> [SUPPLIED DATA]:
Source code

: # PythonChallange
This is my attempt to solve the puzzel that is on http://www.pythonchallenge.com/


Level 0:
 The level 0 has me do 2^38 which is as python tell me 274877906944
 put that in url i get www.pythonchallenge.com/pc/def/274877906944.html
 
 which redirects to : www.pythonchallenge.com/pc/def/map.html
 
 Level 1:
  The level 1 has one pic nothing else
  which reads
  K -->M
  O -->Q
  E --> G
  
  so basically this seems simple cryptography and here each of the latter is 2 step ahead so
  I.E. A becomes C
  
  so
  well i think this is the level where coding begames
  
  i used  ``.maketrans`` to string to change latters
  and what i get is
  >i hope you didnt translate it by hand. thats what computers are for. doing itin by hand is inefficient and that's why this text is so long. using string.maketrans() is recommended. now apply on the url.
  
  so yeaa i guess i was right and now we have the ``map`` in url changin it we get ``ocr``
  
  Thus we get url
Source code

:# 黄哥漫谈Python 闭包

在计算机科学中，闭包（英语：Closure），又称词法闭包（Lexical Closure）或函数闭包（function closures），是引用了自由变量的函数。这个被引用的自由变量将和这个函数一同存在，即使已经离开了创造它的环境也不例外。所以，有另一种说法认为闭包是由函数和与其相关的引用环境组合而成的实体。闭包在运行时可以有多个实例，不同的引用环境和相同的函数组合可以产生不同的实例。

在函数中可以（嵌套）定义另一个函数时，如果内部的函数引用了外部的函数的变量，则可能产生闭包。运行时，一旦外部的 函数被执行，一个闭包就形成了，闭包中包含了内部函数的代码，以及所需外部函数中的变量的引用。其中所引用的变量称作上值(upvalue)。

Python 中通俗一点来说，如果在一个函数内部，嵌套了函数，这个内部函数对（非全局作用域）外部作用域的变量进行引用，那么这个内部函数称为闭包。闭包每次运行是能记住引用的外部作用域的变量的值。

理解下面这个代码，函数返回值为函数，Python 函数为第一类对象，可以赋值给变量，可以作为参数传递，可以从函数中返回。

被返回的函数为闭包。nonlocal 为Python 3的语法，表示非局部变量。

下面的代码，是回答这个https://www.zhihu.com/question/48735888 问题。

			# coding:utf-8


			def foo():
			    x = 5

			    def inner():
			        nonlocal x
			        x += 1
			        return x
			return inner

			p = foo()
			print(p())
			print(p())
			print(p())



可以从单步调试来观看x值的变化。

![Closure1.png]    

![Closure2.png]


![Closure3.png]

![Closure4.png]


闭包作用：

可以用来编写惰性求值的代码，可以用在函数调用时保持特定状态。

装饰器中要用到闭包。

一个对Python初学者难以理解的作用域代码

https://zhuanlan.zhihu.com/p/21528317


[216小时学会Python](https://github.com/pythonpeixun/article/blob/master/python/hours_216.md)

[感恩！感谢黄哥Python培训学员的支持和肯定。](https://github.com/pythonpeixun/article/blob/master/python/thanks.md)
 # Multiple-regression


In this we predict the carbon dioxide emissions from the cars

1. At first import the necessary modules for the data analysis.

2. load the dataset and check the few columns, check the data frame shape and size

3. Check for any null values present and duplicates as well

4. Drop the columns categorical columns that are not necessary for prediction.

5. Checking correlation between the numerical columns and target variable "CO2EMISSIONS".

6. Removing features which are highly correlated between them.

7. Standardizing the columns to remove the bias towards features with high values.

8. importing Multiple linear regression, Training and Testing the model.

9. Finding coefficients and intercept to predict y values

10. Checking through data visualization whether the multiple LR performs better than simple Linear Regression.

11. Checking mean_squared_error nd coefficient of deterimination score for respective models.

> [TASK INSTRUCTIONS]:
Every record above is to be copied exactly.

> [TASK SOLUTION]:
Source code

: # PythonChallange
This is my attempt to solve the puzzel that is on http://www.pythonchallenge.com/


Level 0:
 The level 0 has me do 2^38 which is as python tell me 274877906944
 put that in url i get www.pythonchallenge.com/pc/def/274877906944.html
 
 which redirects to : www.pythonchallenge.com/pc/def/map.html
 
 Level 1:
  The level 1 has one pic nothing else
  which reads
  K -->M
  O -->Q
  E --> G
  
  so basically this seems simple cryptography and here each of the latter is 2 step ahead so
  I.E. A becomes C
  
  so
  well i think this is the level where coding begames
  
  i used  ``.maketrans`` to string to change latters
  and what i get is
  >i hope you didnt translate it by hand. thats what computers are for. doing itin by hand is inefficient and that's why this text is so long. using string.maketrans() is recommended. now apply on the url.
  
  so yeaa i guess i was right and now we have the ``map`` in url changin it we get ``ocr``
  
  Thus we get url
Source code

:# 黄哥漫谈Python 闭包

在计算机科学中，闭包（英语：Closure），又称词法闭包（Lexical Closure）或函数闭包（function closures），是引用了自由变量的函数。这个被引用的自由变量将和这个函数一同存在，即使已经离开了创造它的环境也不例外。所以，有另一种说法认为闭包是由函数和与其相关的引用环境组合而成的实体。闭包在运行时可以有多个实例，不同的引用环境和相同的函数组合可以产生不同的实例。

在函数中可以（嵌套）定义另一个函数时，如果内部的函数引用了外部的函数的变量，则可能产生闭包。运行时，一旦外部的 函数被执行，一个闭包就形成了，闭包中包含了内部函数的代码，以及所需外部函数中的变量的引用。其中所引用的变量称作上值(upvalue)。

Python 中通俗一点来说，如果在一个函数内部，嵌套了函数，这个内部函数对（非全局作用域）外部作用域的变量进行引用，那么这个内部函数称为闭包。闭包每次运行是能记住引用的外部作用域的变量的值。

理解下面这个代码，函数返回值为函数，Python 函数为第一类对象，可以赋值给变量，可以作为参数传递，可以从函数中返回。

被返回的函数为闭包。nonlocal 为Python 3的语法，表示非局部变量。

下面的代码，是回答这个https://www.zhihu.com/question/48735888 问题。

			# coding:utf-8


			def foo():
			    x = 5

			    def inner():
			        nonlocal x
			        x += 1
			        return x
			return inner

			p = foo()
			print(p())
			print(p())
			print(p())



可以从单步调试来观看x值的变化。

![Closure1.png]    

![Closure2.png]


![Closure3.png]

![Closure4.png]


闭包作用：

可以用来编写惰性求值的代码，可以用在函数调用时保持特定状态。

装饰器中要用到闭包。

一个对Python初学者难以理解的作用域代码

https://zhuanlan.zhihu.com/p/21528317


[216小时学会Python](https://github.com/pythonpeixun/article/blob/master/python/hours_216.md)

[感恩！感谢黄哥Python培训学员的支持和肯定。](https://github.com/pythonpeixun/article/blob/master/python/thanks.md)
 # Multiple-regression


In this we predict the carbon dioxide emissions from the cars

1. At first import the necessary modules for the data analysis.

2. load the dataset and check the few columns, check the data frame shape and size

3. Check for any null values present and duplicates as well

4. Drop the columns categorical columns that are not necessary for prediction.

5. Checking correlation between the numerical columns and target variable "CO2EMISSIONS".

6. Removing features which are highly correlated between them.

7. Standardizing the columns to remove the bias towards features with high values.

8. importing Multiple linear regression, Training and Testing the model.

9. Finding coefficients and intercept to predict y values

10. Checking through data visualization whether the multiple LR performs better than simple Linear Regression.

11. Checking mean_squared_error nd coefficient of deterimination score for respective models.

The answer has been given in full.